DATA IN THIS EXERCISE below:
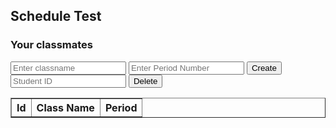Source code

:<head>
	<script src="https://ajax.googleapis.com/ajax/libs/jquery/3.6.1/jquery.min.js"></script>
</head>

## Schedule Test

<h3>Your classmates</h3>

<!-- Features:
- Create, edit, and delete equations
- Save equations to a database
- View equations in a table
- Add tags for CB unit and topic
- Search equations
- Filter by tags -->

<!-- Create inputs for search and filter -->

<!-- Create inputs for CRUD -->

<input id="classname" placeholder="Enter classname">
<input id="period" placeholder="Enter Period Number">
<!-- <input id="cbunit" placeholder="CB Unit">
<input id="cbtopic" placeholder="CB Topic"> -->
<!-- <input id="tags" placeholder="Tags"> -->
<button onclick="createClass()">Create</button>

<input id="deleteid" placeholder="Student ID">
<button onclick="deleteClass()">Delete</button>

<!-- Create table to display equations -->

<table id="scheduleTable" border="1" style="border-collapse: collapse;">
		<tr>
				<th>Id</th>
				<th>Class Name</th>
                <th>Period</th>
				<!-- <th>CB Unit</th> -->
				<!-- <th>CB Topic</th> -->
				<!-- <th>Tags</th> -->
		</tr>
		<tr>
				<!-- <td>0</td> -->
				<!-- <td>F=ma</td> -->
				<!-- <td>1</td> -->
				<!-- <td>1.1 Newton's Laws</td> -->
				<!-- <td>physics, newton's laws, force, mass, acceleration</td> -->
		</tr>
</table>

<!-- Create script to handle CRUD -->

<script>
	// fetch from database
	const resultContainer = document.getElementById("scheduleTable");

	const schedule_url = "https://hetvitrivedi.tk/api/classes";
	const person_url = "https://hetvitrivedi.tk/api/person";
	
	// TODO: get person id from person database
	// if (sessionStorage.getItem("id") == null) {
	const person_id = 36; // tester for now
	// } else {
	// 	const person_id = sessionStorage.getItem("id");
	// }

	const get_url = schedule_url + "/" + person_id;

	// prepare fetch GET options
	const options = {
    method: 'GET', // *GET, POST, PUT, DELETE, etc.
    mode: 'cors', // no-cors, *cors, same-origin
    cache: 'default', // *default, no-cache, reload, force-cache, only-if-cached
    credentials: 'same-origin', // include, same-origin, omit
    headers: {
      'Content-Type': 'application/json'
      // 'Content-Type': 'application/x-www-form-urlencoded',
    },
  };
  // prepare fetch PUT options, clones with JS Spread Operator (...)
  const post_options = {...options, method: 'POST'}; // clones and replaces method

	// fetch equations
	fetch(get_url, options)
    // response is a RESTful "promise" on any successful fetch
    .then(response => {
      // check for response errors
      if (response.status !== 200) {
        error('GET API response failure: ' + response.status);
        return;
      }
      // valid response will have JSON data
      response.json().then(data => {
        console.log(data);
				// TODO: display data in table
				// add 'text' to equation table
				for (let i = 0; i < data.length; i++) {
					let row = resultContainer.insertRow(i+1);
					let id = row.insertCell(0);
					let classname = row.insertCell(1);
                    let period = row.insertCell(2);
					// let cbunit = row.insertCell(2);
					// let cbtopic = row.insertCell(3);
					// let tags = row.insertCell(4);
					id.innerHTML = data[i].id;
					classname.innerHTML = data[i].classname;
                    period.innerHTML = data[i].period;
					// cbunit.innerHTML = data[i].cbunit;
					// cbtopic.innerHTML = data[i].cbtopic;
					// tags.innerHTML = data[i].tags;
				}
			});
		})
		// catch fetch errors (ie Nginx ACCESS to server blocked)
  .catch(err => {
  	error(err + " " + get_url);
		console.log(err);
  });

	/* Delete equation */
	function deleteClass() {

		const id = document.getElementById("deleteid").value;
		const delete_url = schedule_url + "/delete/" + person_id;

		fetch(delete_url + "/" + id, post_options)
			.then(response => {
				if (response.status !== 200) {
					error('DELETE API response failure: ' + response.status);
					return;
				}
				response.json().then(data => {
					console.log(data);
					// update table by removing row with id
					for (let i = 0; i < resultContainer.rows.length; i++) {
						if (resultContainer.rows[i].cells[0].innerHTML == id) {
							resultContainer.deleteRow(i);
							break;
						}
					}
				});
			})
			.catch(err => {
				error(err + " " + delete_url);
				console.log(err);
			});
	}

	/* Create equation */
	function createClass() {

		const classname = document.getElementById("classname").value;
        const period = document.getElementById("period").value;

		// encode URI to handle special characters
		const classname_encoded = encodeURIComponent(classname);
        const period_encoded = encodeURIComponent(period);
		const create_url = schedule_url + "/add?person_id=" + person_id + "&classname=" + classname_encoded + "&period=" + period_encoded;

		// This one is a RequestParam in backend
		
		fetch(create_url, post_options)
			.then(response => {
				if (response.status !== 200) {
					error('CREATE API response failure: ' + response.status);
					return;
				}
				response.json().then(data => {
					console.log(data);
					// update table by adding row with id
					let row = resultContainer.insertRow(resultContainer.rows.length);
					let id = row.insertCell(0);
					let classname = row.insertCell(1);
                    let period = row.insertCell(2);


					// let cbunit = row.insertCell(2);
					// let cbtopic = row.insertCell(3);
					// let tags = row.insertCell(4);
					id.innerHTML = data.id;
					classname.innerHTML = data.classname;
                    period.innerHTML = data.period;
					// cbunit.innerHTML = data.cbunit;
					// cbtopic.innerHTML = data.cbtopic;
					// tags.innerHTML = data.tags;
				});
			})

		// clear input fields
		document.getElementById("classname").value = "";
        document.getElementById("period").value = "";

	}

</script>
End of DATA IN THIS EXERCISE.
== TASK DIRECTIONS ==
Filter the data for the string "update" and copy every line that has it.

== PROBLEM SOLUTION ==
					// update table by removing row with id
					// update table by adding row with id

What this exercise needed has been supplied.